Marvine Howe’la konuşmuş Cumhurbaşkanı’nın eşi...
Sizden hayli erken doğmuş birini tanımlarken ‘yaşını başını almış’ dersiniz ya, Marvine Howe benim için ‘yaşı başı olmayanlar’ kategorisine giriyor. Bir tarihte Şanghay’da doğmuş, kentin Japonlar tarafından işgalini (1937) görmüş, hayatının önemli bir bölümünü kıtalar arası yaşayarak geçirmiş, halen Portekiz’e yerleşik Amerikalı bir gazeteci o...
Dün gazeteler son makalesinin kısacık bir özetini sundukları için adı size tanıdık gelebilir; ama ben kendisini Türkiye’de görev yaptığı yıllardan (1979-1984) tanıyorum. New York Times’ın Ankara temsilcisiydi. Ayrıldıktan sonra da ülkemizden ilgisini esirgemedi. ‘Turkey Today’ adlı kitabı 2000 tarihini taşıyor.
Gözleri hâlâ genç bakan, zihni açık biri...
En büyük özelliği, biraz da kadın olarak gazetecilikte yer edinebilmek için büyük bir mücadele vermesi gerektiğinden, özgürlükler konusunda olağanüstü duyarlı olması... Marvine Howe Ankara’da yaşadığı dönemde başlamış ‘başörtüsü yasağı’ ile ilgisini hep diri tuttu; birkaç ay önceki görüşmemizde yasağın üniversitelerde fiilen kalkmış olmasını heyecan verici bulduğunu hemen belli ediyordu.
Middle East Policydergisinin taze çıkan sayısında ‘Başörtüsü ve kadın hakları’ başlığını taşıyan kapsamlı yazısını okuduğumda kendisine verdiği sözü tuttuğunu görüp sevindim. Yasağı başından sonuna izlemiş bir yabancının kadınlarımızın hak kazanma mücadelesine tanıklığı bu yazı...

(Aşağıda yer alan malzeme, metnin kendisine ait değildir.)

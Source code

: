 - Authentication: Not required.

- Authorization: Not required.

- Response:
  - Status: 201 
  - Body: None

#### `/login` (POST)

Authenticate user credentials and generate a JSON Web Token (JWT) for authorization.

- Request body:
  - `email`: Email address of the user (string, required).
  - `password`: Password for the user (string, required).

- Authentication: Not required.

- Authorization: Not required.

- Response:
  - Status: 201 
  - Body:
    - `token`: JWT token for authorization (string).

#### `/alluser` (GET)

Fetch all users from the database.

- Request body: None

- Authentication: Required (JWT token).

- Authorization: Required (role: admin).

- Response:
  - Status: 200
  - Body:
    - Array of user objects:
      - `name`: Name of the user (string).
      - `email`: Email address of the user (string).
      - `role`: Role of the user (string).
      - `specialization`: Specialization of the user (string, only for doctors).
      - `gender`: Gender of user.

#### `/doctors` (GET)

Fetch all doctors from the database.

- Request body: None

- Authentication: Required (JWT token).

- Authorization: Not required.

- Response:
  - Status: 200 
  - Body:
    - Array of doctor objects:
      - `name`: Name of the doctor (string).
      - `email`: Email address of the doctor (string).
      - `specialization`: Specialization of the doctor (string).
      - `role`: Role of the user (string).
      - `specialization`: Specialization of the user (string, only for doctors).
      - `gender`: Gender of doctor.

Ankara’ya yıllar sonra ilk kez gitmiş Marvine Howe; vaktiyle beş yılını geçirdiği başkentte Ak Parti’nin iktidarda bulunduğu son on yılda ne gibi ‘muhafazakâr’ değişimler yaşandığını görme merakıyla etrafa bakınmış, geriye gidiş görmemiş... Ardından Çankaya Köşkü’nde ‘First Lady’ tarafından himaye edilen projelerden ‘81 İlde 81 Yıldız’ için düzenlenen törene katılmış... Sonra Hayrünnisa Gül’le iki saati aşan etraflı bir sohbet imkânı bulmuş...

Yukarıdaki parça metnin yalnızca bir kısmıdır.